>>>>>

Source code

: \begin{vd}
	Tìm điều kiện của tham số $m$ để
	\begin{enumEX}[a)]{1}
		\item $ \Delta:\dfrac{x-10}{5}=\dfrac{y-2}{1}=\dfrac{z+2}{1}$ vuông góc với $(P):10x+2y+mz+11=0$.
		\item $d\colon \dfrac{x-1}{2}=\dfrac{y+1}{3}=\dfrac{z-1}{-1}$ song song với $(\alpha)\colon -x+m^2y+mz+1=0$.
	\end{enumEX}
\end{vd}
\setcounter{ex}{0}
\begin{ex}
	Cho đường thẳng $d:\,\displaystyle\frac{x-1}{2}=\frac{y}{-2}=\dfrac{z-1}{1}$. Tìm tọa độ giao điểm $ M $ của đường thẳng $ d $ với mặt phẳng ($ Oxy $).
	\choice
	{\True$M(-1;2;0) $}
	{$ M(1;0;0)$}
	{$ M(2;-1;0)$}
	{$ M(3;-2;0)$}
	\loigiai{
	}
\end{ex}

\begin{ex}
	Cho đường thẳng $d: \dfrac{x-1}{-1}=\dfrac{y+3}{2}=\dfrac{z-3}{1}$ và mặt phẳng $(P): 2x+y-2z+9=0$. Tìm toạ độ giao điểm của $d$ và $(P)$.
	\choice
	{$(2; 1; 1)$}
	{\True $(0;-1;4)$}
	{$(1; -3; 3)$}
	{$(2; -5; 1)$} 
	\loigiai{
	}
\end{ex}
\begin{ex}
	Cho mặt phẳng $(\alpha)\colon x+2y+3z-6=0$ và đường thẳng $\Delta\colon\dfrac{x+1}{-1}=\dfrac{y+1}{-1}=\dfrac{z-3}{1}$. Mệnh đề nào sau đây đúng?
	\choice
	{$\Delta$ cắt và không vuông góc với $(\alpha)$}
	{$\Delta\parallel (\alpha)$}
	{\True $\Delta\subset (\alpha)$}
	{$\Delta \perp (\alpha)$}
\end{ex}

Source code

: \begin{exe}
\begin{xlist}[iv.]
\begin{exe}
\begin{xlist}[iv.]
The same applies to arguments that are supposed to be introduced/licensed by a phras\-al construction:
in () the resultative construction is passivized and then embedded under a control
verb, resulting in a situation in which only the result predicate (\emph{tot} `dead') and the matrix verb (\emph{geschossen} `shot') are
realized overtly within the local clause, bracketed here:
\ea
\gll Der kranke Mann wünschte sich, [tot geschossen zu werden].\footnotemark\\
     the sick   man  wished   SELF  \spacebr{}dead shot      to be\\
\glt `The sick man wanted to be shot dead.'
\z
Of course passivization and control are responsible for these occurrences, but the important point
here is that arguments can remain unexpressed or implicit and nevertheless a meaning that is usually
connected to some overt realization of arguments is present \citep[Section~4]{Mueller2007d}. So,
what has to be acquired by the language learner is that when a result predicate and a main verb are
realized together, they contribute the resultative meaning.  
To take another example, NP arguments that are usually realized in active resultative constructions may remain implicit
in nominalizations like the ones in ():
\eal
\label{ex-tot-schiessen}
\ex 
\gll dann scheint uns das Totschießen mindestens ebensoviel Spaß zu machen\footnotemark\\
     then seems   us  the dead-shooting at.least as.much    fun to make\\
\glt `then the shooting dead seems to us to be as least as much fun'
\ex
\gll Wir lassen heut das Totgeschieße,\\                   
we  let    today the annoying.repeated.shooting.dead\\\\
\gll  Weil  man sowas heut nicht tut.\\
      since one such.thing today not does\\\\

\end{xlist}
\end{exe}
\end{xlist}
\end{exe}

<<<<<

The only thing to give is how many lines of the listing include the word "heut".

Written answer:
2